Description of the task: Everything from the line holding "### 什么是 Docker Swarm？" through the last line below must be repeated exactly, and nothing else.

Provided entries:
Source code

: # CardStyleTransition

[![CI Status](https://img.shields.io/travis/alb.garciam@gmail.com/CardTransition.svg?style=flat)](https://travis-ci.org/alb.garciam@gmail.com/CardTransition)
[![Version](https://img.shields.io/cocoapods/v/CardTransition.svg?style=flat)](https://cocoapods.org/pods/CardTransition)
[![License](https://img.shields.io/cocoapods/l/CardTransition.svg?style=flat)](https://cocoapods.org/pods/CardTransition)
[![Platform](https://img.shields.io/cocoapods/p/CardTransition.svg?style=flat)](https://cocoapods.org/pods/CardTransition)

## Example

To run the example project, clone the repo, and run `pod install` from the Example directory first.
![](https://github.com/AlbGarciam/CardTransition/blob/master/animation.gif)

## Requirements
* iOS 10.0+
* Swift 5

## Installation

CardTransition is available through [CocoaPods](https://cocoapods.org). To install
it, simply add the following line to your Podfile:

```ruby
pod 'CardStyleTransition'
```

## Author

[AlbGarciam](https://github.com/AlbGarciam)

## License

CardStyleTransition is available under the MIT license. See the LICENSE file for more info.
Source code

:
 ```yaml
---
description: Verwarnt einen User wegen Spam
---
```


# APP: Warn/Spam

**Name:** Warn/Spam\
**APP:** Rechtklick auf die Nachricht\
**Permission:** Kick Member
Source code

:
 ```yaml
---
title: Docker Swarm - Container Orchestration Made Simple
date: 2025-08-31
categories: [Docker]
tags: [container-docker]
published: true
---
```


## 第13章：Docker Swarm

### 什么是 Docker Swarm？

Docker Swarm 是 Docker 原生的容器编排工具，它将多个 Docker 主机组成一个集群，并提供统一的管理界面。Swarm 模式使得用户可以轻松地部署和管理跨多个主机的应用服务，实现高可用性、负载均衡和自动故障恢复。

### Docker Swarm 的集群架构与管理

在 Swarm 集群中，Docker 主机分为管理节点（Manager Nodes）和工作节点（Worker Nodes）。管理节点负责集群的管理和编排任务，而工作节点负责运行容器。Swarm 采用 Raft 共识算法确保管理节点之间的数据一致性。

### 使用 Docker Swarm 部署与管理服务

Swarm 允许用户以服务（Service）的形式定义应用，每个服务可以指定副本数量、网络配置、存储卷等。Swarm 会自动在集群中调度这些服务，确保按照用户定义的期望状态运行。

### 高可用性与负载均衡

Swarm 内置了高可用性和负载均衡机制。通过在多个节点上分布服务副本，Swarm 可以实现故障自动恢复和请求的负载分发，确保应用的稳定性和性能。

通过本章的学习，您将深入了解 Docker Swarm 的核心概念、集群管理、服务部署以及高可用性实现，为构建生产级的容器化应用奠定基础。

Result of this exercise:
### 什么是 Docker Swarm？

Docker Swarm 是 Docker 原生的容器编排工具，它将多个 Docker 主机组成一个集群，并提供统一的管理界面。Swarm 模式使得用户可以轻松地部署和管理跨多个主机的应用服务，实现高可用性、负载均衡和自动故障恢复。

### Docker Swarm 的集群架构与管理

在 Swarm 集群中，Docker 主机分为管理节点（Manager Nodes）和工作节点（Worker Nodes）。管理节点负责集群的管理和编排任务，而工作节点负责运行容器。Swarm 采用 Raft 共识算法确保管理节点之间的数据一致性。

### 使用 Docker Swarm 部署与管理服务

Swarm 允许用户以服务（Service）的形式定义应用，每个服务可以指定副本数量、网络配置、存储卷等。Swarm 会自动在集群中调度这些服务，确保按照用户定义的期望状态运行。

### 高可用性与负载均衡

Swarm 内置了高可用性和负载均衡机制。通过在多个节点上分布服务副本，Swarm 可以实现故障自动恢复和请求的负载分发，确保应用的稳定性和性能。

通过本章的学习，您将深入了解 Docker Swarm 的核心概念、集群管理、服务部署以及高可用性实现，为构建生产级的容器化应用奠定基础。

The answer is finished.